On 27/08/2024 12:56, Derick Rethans wrote:
Using 'default' as a place holder for (not) passing an argument seems
useful. I am however much uncertain about using composition with the
keyword in expressions.
Presumably you mean ternary and null coalesce would still be acceptable?
Otherwise, it is little more than an alternative to named parameters,
which is seldom useful. Ternary and null coalesce are, themselves,
expressions so I expect that is why I was guided towards treating
`default` the same way. Whilst the applications beyond use in
conditionals still strikes me as limited, it also appears equally
harmless. Though the number of people whom feel its use in expression
should be limited is steadily growing, I'm still waiting on someone to
publish an exclusion list with justification for each exclusion, because
again, I think a plurality of possibilities are harmless. Nevertheless,
an inclusion list was produced by IMSoP, based on what he felt would be
useful, but I think arbitrary exclusions are unintuitive for developers
and likely to limit someone from doing something justifiably useful that
we didn't conceive at the time.
I also think that implementation would probably be significantly less
complex as it was only used for placeholders.
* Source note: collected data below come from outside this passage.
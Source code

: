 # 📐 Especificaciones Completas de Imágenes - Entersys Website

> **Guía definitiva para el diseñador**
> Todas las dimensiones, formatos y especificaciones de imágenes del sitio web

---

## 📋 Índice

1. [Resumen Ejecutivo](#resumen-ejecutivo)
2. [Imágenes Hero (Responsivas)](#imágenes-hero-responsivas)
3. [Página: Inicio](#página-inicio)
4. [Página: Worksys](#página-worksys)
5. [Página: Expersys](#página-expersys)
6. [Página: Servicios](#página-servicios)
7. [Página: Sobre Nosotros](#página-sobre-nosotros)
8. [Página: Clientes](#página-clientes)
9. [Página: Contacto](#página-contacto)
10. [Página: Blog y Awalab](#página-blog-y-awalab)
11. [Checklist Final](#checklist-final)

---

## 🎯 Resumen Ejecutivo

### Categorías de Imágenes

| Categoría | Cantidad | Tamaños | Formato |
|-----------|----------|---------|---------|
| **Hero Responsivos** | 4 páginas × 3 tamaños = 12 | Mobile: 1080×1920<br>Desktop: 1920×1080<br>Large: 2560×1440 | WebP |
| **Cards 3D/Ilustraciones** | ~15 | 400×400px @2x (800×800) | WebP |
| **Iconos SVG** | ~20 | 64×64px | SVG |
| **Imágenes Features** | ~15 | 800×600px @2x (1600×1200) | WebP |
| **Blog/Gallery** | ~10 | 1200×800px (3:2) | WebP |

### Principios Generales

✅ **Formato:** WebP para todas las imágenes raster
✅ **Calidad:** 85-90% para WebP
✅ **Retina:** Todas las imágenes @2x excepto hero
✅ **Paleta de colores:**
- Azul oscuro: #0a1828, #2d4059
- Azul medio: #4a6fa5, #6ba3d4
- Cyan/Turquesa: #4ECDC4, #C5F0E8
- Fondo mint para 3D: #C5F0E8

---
Would it? I was told that the alternative was to modify all the SEND
opcodes, which is anything but less complex. The current implementation
seems necessarily simple to me since it just adds a single new opcode
that doesn't interfere with anything else. I say necessarily, because if
it was actually complex, I probably couldn't have written the solution
given my limited ability.
It's likely something that can be handled in the parser.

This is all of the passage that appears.